(Stored records)
------------------------------------------------------------

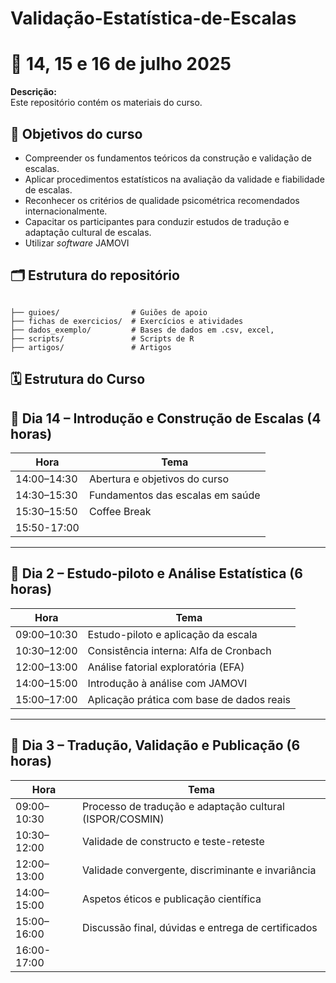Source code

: # Validação-Estatística-de-Escalas
# 📘 14, 15 e 16 de julho 2025

**Descrição:**  
Este repositório contém os materiais do curso.

## 🎯 Objetivos do curso

- Compreender os fundamentos teóricos da construção e validação de escalas.
- Aplicar procedimentos estatísticos na avaliação da validade e fiabilidade de escalas.
- Reconhecer os critérios de qualidade psicométrica recomendados internacionalmente.
- Capacitar os participantes para conduzir estudos de tradução e adaptação cultural de escalas.
- Utilizar _software_ JAMOVI

## 🗂 Estrutura do repositório

```plaintext

├── guioes/                # Guiões de apoio 
├── fichas de exercicios/  # Exercícios e atividades
├── dados_exemplo/         # Bases de dados em .csv, excel,
├── scripts/               # Scripts de R 
├── artigos/               # Artigos
```

## 🗓️ Estrutura do Curso

## 📅 Dia 14 – Introdução e Construção de Escalas (4 horas)

| Hora         | Tema                                      |
|--------------|-------------------------------------------|
| 14:00–14:30  | Abertura e objetivos do curso             |
| 14:30–15:30  | Fundamentos das escalas em saúde          |
| 15:30–15:50  | Coffee Break                              |
| 15:50-17:00  |                                           |

---

## 📅 Dia 2 – Estudo-piloto e Análise Estatística (6 horas)

| Hora         | Tema                                           |
|--------------|------------------------------------------------|
| 09:00–10:30  | Estudo-piloto e aplicação da escala            |
| 10:30–12:00  | Consistência interna: Alfa de Cronbach         |
| 12:00–13:00  | Análise fatorial exploratória (EFA)            |
| 14:00–15:00  | Introdução à análise com        JAMOVI         |
| 15:00–17:00  | Aplicação prática com base de dados reais      |

---

## 📅 Dia 3 – Tradução, Validação e Publicação (6 horas)

| Hora         | Tema                                                       |
|--------------|------------------------------------------------------------|
| 09:00–10:30  | Processo de tradução e adaptação cultural (ISPOR/COSMIN)   |
| 10:30–12:00  | Validade de constructo e teste-reteste                     |
| 12:00–13:00  | Validade convergente, discriminante e invariância          |
| 14:00–15:00  | Aspetos éticos e publicação científica                     |
| 15:00–16:00  | Discussão final, dúvidas e entrega de certificados         |
| 16:00-17:00  |                                                            |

------------------------------------------------------------

● The task
Reproduce, with no other lines, the one containing "## 📅 Dia 14" and all lines after it through the end of the data above.

● Answer box
## 📅 Dia 14 – Introdução e Construção de Escalas (4 horas)

| Hora         | Tema                                      |
|--------------|-------------------------------------------|
| 14:00–14:30  | Abertura e objetivos do curso             |
| 14:30–15:30  | Fundamentos das escalas em saúde          |
| 15:30–15:50  | Coffee Break                              |
| 15:50-17:00  |                                           |

---

## 📅 Dia 2 – Estudo-piloto e Análise Estatística (6 horas)

| Hora         | Tema                                           |
|--------------|------------------------------------------------|
| 09:00–10:30  | Estudo-piloto e aplicação da escala            |
| 10:30–12:00  | Consistência interna: Alfa de Cronbach         |
| 12:00–13:00  | Análise fatorial exploratória (EFA)            |
| 14:00–15:00  | Introdução à análise com        JAMOVI         |
| 15:00–17:00  | Aplicação prática com base de dados reais      |

---

## 📅 Dia 3 – Tradução, Validação e Publicação (6 horas)

| Hora         | Tema                                                       |
|--------------|------------------------------------------------------------|
| 09:00–10:30  | Processo de tradução e adaptação cultural (ISPOR/COSMIN)   |
| 10:30–12:00  | Validade de constructo e teste-reteste                     |
| 12:00–13:00  | Validade convergente, discriminante e invariância          |
| 14:00–15:00  | Aspetos éticos e publicação científica                     |
| 15:00–16:00  | Discussão final, dúvidas e entrega de certificados         |
| 16:00-17:00  |                                                            |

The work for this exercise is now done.